* TASK ITEM:
The line containing "the reference simplex.\\" marks the end: restate word for word every line from the first line of the entries below through that one.

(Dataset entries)

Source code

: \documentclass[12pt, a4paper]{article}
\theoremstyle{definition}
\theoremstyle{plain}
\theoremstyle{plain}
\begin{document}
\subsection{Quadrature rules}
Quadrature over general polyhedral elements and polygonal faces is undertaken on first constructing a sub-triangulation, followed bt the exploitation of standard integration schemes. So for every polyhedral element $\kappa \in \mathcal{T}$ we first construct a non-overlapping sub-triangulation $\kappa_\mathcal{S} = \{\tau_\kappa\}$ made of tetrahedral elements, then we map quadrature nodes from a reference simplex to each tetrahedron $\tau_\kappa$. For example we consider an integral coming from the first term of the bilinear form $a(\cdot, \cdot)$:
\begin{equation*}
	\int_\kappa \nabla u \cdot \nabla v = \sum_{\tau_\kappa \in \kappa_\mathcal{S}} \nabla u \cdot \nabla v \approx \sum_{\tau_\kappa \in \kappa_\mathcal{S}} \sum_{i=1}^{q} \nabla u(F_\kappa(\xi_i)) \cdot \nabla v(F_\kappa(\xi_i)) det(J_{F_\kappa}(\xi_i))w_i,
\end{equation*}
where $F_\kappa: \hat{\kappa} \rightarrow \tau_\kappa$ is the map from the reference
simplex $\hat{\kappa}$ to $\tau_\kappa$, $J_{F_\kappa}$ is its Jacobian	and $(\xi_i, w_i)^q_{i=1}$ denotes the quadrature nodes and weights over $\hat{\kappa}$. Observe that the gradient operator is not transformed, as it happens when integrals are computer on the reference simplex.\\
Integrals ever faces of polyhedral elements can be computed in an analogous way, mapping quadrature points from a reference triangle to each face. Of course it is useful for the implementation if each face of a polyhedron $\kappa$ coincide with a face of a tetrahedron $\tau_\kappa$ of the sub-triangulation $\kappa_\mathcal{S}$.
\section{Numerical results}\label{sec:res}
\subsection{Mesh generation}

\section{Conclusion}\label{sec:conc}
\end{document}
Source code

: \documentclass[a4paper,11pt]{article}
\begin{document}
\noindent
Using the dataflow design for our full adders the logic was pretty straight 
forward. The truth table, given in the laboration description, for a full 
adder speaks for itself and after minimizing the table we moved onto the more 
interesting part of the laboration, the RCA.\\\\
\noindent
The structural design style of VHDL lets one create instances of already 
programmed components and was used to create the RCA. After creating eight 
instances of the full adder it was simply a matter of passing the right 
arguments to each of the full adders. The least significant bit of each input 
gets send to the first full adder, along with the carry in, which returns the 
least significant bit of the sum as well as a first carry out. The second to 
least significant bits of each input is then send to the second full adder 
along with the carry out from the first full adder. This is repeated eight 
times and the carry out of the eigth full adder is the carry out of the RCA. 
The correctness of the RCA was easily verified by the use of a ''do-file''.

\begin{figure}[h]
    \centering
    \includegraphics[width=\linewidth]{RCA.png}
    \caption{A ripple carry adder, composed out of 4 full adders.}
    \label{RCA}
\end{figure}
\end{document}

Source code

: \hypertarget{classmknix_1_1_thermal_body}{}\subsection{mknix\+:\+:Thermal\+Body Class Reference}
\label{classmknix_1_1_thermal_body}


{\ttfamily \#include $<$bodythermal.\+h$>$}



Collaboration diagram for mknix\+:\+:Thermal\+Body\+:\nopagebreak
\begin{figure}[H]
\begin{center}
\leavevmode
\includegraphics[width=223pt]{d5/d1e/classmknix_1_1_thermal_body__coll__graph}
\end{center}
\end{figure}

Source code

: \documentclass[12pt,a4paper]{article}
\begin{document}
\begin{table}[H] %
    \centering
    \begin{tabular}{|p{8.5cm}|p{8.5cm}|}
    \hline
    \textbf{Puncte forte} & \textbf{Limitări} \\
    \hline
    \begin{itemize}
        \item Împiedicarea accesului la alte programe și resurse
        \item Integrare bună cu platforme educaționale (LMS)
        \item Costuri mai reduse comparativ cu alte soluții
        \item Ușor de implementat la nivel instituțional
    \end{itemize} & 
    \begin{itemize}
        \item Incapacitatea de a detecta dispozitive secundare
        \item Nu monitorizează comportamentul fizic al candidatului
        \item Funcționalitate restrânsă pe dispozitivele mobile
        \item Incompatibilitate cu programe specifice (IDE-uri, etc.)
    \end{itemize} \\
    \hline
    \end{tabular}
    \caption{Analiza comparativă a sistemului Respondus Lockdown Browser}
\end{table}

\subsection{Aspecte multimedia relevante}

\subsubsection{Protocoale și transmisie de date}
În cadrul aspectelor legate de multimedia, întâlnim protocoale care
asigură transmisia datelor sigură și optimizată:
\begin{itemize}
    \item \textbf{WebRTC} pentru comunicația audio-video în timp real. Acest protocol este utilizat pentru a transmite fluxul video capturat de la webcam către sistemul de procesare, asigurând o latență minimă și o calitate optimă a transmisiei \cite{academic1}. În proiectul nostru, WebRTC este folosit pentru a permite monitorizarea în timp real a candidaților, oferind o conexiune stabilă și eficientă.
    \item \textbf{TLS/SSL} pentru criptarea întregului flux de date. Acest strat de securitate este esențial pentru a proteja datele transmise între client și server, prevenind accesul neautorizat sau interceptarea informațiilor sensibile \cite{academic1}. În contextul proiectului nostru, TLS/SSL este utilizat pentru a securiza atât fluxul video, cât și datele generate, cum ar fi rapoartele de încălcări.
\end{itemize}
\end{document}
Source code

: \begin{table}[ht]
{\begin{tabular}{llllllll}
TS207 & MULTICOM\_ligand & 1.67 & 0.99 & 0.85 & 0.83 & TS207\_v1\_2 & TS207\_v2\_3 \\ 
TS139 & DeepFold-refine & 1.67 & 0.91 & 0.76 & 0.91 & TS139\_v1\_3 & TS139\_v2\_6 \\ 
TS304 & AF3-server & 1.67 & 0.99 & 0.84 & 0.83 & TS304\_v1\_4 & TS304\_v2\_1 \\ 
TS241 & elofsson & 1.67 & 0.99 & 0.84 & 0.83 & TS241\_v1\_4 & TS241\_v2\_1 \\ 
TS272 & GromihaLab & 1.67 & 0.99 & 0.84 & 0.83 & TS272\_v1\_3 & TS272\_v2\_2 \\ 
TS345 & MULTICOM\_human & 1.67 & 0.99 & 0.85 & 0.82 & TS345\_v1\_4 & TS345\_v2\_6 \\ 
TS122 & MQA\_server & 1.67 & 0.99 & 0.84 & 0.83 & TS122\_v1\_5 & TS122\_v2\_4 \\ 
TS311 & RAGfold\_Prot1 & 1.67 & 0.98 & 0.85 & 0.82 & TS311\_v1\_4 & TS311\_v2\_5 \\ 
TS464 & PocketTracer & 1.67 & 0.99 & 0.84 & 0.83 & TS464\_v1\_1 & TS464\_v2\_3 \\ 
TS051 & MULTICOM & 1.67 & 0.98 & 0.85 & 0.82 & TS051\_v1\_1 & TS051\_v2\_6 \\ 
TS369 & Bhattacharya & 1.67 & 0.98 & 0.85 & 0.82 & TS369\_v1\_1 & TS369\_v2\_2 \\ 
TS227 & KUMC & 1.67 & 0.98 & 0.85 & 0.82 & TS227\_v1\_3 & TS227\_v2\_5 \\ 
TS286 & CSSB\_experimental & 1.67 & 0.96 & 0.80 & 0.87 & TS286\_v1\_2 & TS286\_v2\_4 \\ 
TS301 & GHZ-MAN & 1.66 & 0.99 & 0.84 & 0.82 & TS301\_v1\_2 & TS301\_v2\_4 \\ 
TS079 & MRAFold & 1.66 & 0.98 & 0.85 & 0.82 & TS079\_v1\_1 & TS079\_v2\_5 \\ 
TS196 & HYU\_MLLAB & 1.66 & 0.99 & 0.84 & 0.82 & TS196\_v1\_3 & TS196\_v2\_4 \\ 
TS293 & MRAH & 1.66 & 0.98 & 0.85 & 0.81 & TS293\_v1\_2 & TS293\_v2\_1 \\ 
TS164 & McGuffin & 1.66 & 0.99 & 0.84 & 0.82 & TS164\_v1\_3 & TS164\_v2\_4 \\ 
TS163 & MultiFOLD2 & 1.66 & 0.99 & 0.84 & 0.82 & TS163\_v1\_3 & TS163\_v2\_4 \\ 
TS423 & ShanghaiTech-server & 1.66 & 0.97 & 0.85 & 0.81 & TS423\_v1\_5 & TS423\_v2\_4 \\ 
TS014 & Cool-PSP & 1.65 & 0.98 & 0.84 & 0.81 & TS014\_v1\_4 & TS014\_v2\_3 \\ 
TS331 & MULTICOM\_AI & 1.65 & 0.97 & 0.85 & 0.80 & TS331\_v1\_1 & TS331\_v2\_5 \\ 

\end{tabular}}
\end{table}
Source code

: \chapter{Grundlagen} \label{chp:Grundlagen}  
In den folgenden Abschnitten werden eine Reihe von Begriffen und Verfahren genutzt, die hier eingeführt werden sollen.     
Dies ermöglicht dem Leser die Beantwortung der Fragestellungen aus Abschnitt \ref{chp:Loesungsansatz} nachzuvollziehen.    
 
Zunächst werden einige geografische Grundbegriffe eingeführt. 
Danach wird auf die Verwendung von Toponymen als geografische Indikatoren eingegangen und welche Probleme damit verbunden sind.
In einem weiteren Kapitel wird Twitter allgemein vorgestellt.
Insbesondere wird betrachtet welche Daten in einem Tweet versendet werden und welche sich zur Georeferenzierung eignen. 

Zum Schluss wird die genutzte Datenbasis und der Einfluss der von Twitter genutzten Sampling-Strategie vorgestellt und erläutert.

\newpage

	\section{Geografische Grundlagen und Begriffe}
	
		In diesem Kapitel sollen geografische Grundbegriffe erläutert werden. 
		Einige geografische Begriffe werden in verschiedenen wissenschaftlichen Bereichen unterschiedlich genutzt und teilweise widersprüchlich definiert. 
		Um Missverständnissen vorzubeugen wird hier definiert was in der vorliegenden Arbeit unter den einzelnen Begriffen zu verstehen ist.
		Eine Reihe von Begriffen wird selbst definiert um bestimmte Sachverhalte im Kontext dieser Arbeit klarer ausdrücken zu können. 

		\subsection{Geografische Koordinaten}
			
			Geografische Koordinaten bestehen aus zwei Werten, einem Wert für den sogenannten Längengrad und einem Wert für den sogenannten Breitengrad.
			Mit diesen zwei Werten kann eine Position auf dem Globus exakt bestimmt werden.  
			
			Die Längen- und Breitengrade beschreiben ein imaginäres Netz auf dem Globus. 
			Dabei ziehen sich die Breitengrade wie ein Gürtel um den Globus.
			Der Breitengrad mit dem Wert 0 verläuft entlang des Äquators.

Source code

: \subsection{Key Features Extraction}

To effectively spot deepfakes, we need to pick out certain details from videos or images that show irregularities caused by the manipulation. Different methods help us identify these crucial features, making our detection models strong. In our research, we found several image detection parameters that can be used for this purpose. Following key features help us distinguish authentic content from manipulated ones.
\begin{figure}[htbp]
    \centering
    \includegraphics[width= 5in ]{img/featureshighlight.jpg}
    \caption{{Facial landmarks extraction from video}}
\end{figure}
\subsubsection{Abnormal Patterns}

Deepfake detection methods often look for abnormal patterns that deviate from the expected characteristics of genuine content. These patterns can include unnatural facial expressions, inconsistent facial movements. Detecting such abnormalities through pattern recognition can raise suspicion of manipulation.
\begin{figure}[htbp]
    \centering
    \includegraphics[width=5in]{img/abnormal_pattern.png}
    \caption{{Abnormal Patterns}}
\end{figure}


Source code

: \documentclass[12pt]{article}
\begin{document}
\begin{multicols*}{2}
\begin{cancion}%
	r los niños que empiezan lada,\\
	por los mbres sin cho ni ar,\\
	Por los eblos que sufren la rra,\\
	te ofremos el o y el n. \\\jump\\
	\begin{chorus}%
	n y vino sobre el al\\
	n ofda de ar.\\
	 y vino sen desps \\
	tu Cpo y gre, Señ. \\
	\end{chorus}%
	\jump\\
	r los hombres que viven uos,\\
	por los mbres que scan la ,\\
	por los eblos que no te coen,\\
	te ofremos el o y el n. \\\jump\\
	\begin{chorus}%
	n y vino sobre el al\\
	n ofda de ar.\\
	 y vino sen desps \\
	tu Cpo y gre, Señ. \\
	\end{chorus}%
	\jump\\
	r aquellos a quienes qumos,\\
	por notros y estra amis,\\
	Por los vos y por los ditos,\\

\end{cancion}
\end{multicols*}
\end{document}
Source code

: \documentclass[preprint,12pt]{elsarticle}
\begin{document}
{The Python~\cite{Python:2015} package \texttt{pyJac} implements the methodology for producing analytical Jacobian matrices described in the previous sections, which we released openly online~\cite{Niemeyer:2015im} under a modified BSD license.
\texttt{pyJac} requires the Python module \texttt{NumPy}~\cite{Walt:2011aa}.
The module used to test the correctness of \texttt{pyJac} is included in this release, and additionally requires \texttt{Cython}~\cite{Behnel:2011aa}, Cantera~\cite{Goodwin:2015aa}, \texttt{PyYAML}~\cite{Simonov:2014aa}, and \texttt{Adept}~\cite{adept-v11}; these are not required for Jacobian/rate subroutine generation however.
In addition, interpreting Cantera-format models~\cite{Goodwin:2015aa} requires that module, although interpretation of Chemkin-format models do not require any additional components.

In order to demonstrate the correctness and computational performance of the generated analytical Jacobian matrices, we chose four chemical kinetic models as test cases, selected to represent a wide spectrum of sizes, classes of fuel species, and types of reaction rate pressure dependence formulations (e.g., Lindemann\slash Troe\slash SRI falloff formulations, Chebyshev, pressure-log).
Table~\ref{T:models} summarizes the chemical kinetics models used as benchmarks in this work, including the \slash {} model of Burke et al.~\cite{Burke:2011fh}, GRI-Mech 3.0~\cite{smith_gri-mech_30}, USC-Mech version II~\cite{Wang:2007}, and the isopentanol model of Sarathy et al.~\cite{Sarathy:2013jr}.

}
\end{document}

* ANSWER SECTION:
Source code

: \documentclass[12pt, a4paper]{article}
\theoremstyle{definition}
\theoremstyle{plain}
\theoremstyle{plain}
\begin{document}
\subsection{Quadrature rules}
Quadrature over general polyhedral elements and polygonal faces is undertaken on first constructing a sub-triangulation, followed bt the exploitation of standard integration schemes. So for every polyhedral element $\kappa \in \mathcal{T}$ we first construct a non-overlapping sub-triangulation $\kappa_\mathcal{S} = \{\tau_\kappa\}$ made of tetrahedral elements, then we map quadrature nodes from a reference simplex to each tetrahedron $\tau_\kappa$. For example we consider an integral coming from the first term of the bilinear form $a(\cdot, \cdot)$:
\begin{equation*}
	\int_\kappa \nabla u \cdot \nabla v = \sum_{\tau_\kappa \in \kappa_\mathcal{S}} \nabla u \cdot \nabla v \approx \sum_{\tau_\kappa \in \kappa_\mathcal{S}} \sum_{i=1}^{q} \nabla u(F_\kappa(\xi_i)) \cdot \nabla v(F_\kappa(\xi_i)) det(J_{F_\kappa}(\xi_i))w_i,
\end{equation*}
where $F_\kappa: \hat{\kappa} \rightarrow \tau_\kappa$ is the map from the reference
simplex $\hat{\kappa}$ to $\tau_\kappa$, $J_{F_\kappa}$ is its Jacobian	and $(\xi_i, w_i)^q_{i=1}$ denotes the quadrature nodes and weights over $\hat{\kappa}$. Observe that the gradient operator is not transformed, as it happens when integrals are computer on the reference simplex.\\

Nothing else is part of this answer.